The sinusoidal sum speech synthesizer 620 is configured to synthesize a plurality of sine waves for modeling the short-term speech spectrum according to the above equation for S [n]. The frequency of the sine wave, f _k, is a multiple or harmonic of the fundamental frequency F ₀ , which is the frequency with pitch periodicity for the pseudo periodic (i.e., transition) voice speech segment.

In addition, the sinusoidal sum speech synthesizer 620 receives the phase information from the phase estimator 622. In addition, phase estimator 622 receives previous frame information, i.e., A ₁ , F ₀ , and V _c parameters for the immediately preceding frame. In addition, phase estimator 622 receives the reproduced N samples of the previous frame, where N is the frame length (i.e., N is the number of samples per frame). The phase estimator 622 determines the initial phase for the frame based on information about the previous frame. The initial phase determination is provided to sinusoidal sum speech synthesizer 620. On the basis of the initial phase calculation performed by the phase estimator 622 based on the information about the current frame and the past frame information, the sinusoidal sum speech synthesizer 620 generates a synthesized speech frame as described below.

As described above, the harmonic coder uses previous frame information and synthesizes or reproduces the speech frame by predicting that the phase will change linearly from frame to frame. In the synthetic model described above, generally referred to as a second phase model, the coefficient B ₃ (k) represents the initial phase for the current voice frame to be synthesized. When determining the phase, the conventional harmonic coder sets the initial phase to zero or generates the initial phase value randomly or in some pseudorandom generation manner. In order to more accurately predict the phase, the phase estimator 622 determines whether the previous frame is a voice voice frame (i.e., a frame with sufficient periodicity) or a transition voice frame, . If the previous frame is a voice speech frame, the last estimated phase value of the frame is used as the initial phase value of the current frame.

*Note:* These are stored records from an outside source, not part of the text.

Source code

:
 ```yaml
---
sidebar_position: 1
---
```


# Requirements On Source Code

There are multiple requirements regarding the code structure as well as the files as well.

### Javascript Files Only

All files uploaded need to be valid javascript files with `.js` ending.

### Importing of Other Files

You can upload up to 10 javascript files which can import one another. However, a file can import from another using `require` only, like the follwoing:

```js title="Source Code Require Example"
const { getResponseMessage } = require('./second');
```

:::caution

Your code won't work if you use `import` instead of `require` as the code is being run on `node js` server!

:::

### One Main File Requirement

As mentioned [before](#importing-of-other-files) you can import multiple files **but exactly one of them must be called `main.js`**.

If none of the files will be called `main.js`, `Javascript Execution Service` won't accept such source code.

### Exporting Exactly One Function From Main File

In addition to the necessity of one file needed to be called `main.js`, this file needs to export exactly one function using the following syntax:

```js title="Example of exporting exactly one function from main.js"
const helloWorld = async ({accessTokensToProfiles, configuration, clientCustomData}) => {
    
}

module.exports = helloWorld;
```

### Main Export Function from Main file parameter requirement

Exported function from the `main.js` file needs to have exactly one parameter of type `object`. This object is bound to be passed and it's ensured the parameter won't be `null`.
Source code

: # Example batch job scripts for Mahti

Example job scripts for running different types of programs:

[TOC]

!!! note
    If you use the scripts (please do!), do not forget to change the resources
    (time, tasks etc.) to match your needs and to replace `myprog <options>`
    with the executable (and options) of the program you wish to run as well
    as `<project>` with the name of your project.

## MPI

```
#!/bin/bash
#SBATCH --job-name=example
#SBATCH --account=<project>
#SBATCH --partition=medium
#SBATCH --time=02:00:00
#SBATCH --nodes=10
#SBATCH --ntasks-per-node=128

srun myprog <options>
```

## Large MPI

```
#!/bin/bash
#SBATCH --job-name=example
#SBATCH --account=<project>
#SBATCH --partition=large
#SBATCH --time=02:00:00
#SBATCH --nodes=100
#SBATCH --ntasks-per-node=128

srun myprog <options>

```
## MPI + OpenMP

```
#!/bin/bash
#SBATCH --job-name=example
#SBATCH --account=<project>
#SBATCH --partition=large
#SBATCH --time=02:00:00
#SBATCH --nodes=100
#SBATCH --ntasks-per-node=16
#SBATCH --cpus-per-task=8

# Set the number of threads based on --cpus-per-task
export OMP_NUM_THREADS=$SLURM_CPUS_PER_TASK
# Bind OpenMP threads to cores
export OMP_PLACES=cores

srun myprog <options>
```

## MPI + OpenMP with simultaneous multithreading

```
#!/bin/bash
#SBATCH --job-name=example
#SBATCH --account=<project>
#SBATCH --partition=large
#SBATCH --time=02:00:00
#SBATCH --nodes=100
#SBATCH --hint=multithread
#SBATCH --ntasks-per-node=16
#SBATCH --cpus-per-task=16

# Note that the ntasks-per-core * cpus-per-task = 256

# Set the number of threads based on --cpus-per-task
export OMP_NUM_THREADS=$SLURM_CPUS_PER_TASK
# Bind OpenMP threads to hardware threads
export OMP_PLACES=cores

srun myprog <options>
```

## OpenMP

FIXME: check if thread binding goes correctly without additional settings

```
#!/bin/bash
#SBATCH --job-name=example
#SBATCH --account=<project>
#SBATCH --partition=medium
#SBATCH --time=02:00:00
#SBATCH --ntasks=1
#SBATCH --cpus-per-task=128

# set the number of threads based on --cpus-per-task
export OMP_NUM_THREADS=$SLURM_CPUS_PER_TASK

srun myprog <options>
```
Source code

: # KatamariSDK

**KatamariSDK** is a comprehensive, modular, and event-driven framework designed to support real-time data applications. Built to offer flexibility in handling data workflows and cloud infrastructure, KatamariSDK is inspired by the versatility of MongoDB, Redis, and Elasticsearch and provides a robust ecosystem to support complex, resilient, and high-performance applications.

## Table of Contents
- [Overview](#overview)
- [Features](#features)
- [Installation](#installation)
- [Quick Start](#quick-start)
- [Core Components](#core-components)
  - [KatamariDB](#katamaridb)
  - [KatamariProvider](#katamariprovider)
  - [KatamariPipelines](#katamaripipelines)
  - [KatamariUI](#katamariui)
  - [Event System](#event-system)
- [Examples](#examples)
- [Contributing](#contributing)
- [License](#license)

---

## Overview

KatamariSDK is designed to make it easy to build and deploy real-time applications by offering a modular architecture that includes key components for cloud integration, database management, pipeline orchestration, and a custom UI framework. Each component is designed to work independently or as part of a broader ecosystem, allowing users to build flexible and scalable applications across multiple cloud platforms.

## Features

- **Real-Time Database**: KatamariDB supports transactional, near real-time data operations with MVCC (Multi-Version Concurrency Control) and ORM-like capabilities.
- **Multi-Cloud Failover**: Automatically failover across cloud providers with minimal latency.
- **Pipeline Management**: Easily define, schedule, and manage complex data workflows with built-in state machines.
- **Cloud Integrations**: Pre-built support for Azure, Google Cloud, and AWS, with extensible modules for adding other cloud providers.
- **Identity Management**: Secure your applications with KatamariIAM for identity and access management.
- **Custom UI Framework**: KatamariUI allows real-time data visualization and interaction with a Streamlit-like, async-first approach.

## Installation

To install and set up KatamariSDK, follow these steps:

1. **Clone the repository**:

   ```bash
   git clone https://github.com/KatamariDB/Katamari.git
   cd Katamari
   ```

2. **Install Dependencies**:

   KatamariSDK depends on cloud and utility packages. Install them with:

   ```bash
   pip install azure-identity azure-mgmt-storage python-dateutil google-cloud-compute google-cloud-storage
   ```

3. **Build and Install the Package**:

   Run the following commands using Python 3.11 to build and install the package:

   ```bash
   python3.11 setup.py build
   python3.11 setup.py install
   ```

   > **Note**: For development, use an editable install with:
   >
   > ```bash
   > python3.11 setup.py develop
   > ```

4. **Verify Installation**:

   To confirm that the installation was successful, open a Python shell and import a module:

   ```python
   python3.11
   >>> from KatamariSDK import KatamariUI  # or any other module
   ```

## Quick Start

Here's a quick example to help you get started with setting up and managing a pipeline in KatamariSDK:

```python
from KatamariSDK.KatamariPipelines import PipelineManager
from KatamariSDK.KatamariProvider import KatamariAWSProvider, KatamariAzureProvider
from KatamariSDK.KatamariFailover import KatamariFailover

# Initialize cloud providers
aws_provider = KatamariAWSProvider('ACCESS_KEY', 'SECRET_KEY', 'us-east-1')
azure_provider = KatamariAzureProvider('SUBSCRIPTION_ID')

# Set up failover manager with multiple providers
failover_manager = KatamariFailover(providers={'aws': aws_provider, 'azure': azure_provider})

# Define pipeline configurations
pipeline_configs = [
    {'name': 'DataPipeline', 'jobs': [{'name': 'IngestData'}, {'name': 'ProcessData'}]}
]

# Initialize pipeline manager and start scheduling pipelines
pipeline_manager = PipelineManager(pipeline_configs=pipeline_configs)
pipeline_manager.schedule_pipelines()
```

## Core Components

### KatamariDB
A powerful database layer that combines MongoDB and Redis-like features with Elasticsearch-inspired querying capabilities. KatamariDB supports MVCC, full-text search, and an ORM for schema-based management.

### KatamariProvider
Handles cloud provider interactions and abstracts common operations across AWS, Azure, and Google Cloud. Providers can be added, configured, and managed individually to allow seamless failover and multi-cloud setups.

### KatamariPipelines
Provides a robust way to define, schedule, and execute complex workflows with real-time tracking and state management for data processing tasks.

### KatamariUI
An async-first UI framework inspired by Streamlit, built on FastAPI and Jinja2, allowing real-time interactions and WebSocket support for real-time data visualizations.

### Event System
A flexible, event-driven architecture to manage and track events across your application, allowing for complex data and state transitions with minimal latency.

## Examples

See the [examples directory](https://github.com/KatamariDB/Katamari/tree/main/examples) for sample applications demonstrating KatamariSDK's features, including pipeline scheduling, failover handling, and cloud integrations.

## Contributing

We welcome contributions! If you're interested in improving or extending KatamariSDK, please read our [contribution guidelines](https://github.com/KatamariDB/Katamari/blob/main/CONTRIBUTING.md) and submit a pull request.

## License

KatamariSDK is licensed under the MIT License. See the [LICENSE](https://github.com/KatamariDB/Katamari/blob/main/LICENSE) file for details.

On the other hand, if the previous frame is classified as a transition frame, the initial phase value for the current frame is obtained from the spectrum of the previous frame obtained by performing the DFT of the decoder output for the previous frame. Thus, the phase estimator 622 uses the precise phase information already available (since the previous frame, which is a transition frame, was processed at full rate).

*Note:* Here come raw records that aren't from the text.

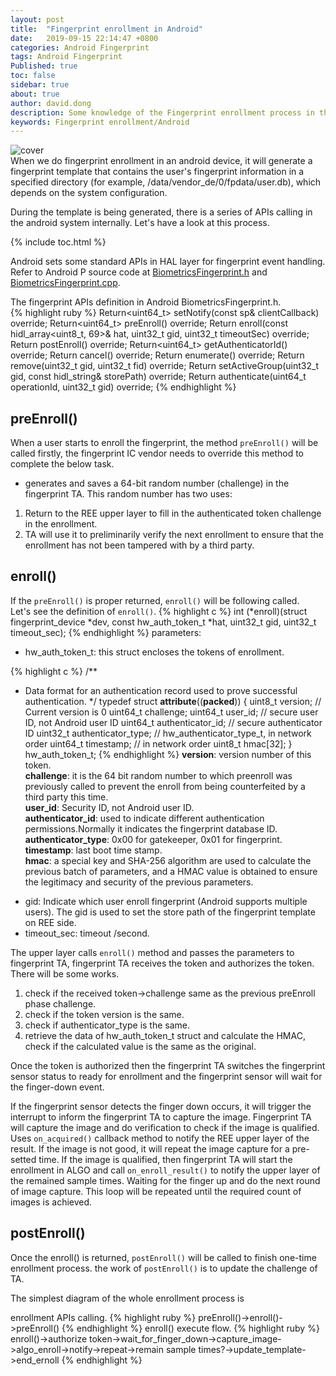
 ```yaml
---
layout: post
title:  "Fingerprint enrollment in Android"
date:   2019-09-15 22:14:47 +0800
categories: Android Fingerprint
tags: Android Fingerprint
Published: true
toc: false
sidebar: true
about: true
author: david.dong
description: Some knowledge of the Fingerprint enrollment process in the Android platform.
keywords: Fingerprint enrollment/Android
---
```

![cover]({{site.cdn_baseurl}}/assets/image/fingerprint-enroll-cover.jpeg)    
When we do fingerprint enrollment in an android device, it will generate a fingerprint template that contains the user's fingerprint information in a specified directory (for example, /data/vendor_de/0/fpdata/user.db), which depends on the system configuration.

During the template is being generated, there is a series of APIs calling in the android system internally. Let's have a look at this process. 

{% include toc.html %}

Android sets some standard APIs in HAL layer for fingerprint event handling. Refer to Android P source code at [BiometricsFingerprint.h](https://www.androidos.net.cn/android/10.0.0_r6/xref/hardware/interfaces/biometrics/fingerprint/2.1/default/BiometricsFingerprint.h) and [BiometricsFingerprint.cpp](https://www.androidos.net.cn/android/10.0.0_r6/xref/hardware/interfaces/biometrics/fingerprint/2.1/default/BiometricsFingerprint.cpp).

The fingerprint APIs definition in Android BiometricsFingerprint.h.<br>
{% highlight ruby %}
Return<uint64_t> setNotify(const sp<IBiometricsFingerprintClientCallback>& clientCallback) override;
Return<uint64_t> preEnroll() override;
Return<RequestStatus> enroll(const hidl_array<uint8_t, 69>& hat, uint32_t gid, uint32_t timeoutSec) override;
Return<RequestStatus> postEnroll() override;
Return<uint64_t> getAuthenticatorId() override;
Return<RequestStatus> cancel() override;
Return<RequestStatus> enumerate() override;
Return<RequestStatus> remove(uint32_t gid, uint32_t fid) override;
Return<RequestStatus> setActiveGroup(uint32_t gid, const hidl_string& storePath) override;
Return<RequestStatus> authenticate(uint64_t operationId, uint32_t gid) override;
{% endhighlight %}

## preEnroll()

When a user starts to enroll the fingerprint, the method `preEnroll()` will be called firstly, the fingerprint IC vendor needs to override this method to complete the below task. 

+ generates and saves a 64-bit random number (challenge) in the fingerprint TA. 
This random number has two uses:
1. Return to the REE upper layer to fill in the authenticated token challenge in the enrollment.
2. TA will use it to preliminarily verify the next enrollment to ensure that the enrollment has not been tampered with by a third party.

## enroll()
If the `preEnroll()` is proper returned, `enroll()` will be following called.<br> 
Let's see the definition of `enroll()`.
{% highlight c %}
int (*enroll)(struct fingerprint_device *dev, const hw_auth_token_t *hat,
          uint32_t gid, uint32_t timeout_sec);
{% endhighlight %}
parameters:
+ hw_auth_token_t: this struct encloses the tokens of enrollment. <br>

{% highlight c %}
/**
 * Data format for an authentication record used to prove successful authentication.
 */
typedef struct __attribute__((__packed__))
{
    uint8_t version;  // Current version is 0
    uint64_t challenge;
    uint64_t user_id;             // secure user ID, not Android user ID
    uint64_t authenticator_id;    // secure authenticator ID
    uint32_t authenticator_type;  // hw_authenticator_type_t, in network order
    uint64_t timestamp;           // in network order
    uint8_t hmac[32];
} hw_auth_token_t;
{% endhighlight %}
**version**: version number of this token.<br>
**challenge**: it is the 64 bit random number to which preenroll was previously called to prevent the enroll from being counterfeited by a third party this time.<br>
**user_id**: Security ID, not Android user ID.<br>
**authenticator_id**: used to indicate different authentication permissions.Normally it indicates the fingerprint database ID.<br>
**authenticator_type**: 0x00 for gatekeeper, 0x01 for fingerprint.<br>
**timestamp**: last boot time stamp.<br>
**hmac**: a special key and SHA-256 algorithm are used to calculate the previous batch of parameters, and a HMAC value is obtained to ensure the legitimacy and security of the previous parameters.<br>

+ gid: Indicate which user enroll fingerprint (Android supports multiple users). The gid is used to set the store path of the fingerprint template on REE side.
+ timeout_sec: timeout /second.

The upper layer calls `enroll()` method and passes the parameters to fingerprint TA, fingerprint TA receives the token and authorizes the token. There will be some works.

1. check if the received token->challenge same as the previous preEnroll phase challenge.
2. check if the token version is the same.
3. check if authenticator_type is the same.
4. retrieve the data of hw_auth_token_t struct and calculate the HMAC, check if the calculated value is the same as the original.

Once the token is authorized then the fingerprint TA switches the fingerprint sensor status to ready for enrollment and the fingerprint sensor will wait for the finger-down event.

If the fingerprint sensor detects the finger down occurs, it will trigger the interrupt to inform the fingerprint TA to capture the image. Fingerprint TA will capture the image and do verification to check if the image is qualified. Uses `on_acquired()` callback method to notify the REE upper layer of the result. If the image is not good, it will repeat the image capture for a pre-setted time. If the image is qualified, then fingerprint TA will start the enrollment in ALGO and call `on_enroll_result()` to notify the upper layer of the remained sample times. Waiting for the finger up and do the next round of image capture. This loop will be repeated until the required count of images is achieved. 

## postEnroll()

Once the enroll() is returned, `postEnroll()` will be called to finish one-time enrollment process.
the work of `postEnroll()` is to update the challenge of TA.

The simplest diagram of the whole enrollment process is 

enrollment APIs calling.
{% highlight ruby %}
preEnroll()->enroll()->preEnroll()
{% endhighlight %}
enroll() execute flow.
{% highlight ruby %}
enroll()->authorize token->wait_for_finger_down->capture_image->algo_enroll->notify->repeat->remain sample times?->update_template->end_ernoll
{% endhighlight %}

In one embodiment, the closed-loop, multimode, MDLP speech coder follows the speech processing steps shown in the flow chart of Fig. The voice coder encodes the LP residual components of each input voice frame by selecting the optimal encoding mode. Some modes encode the LP residual or negative residual in the time domain while other modes show the LP residual or negative residual in the frequency domain. The set of modes is a full rate, time domain (T mode) for transition frames; Half rate, frequency domain (V mode) for voice frames; Quarter rate, time domain (U mode) for unvoiced frames; And a time domain (N mode) for a 1/8 rate, noise frame.

It is possible to encode the speech signal or the corresponding LP residual component according to the steps shown in FIG. The waveform characteristics of noise, unvoiced, transition and voice speech are as shown by the time function in the graph of FIG. 10A. The noise, unvoiced, transition, and voice LP residual components are as a function of time in the graph of FIG. 10B.

In step 700, the open loop mode determination is made for one of the four modes (T, V, U, or N) that apply to the input speech residual component S (n). When applying the T mode, the audio residual component is processed in the T-mode, i.e., the full rate, in the time domain at step 702. [ When the U mode is applied, the audio residual component is processed in the time domain in the U-mode, that is, the 1/4 rate in step 704. In case of applying the N mode, the audio residual component is processed in N mode in the time domain at step 706, that is, 1/8 rate. When applying the V mode, the audio residual component is processed in step 708 in the frequency domain in V mode, i.e., a half rate.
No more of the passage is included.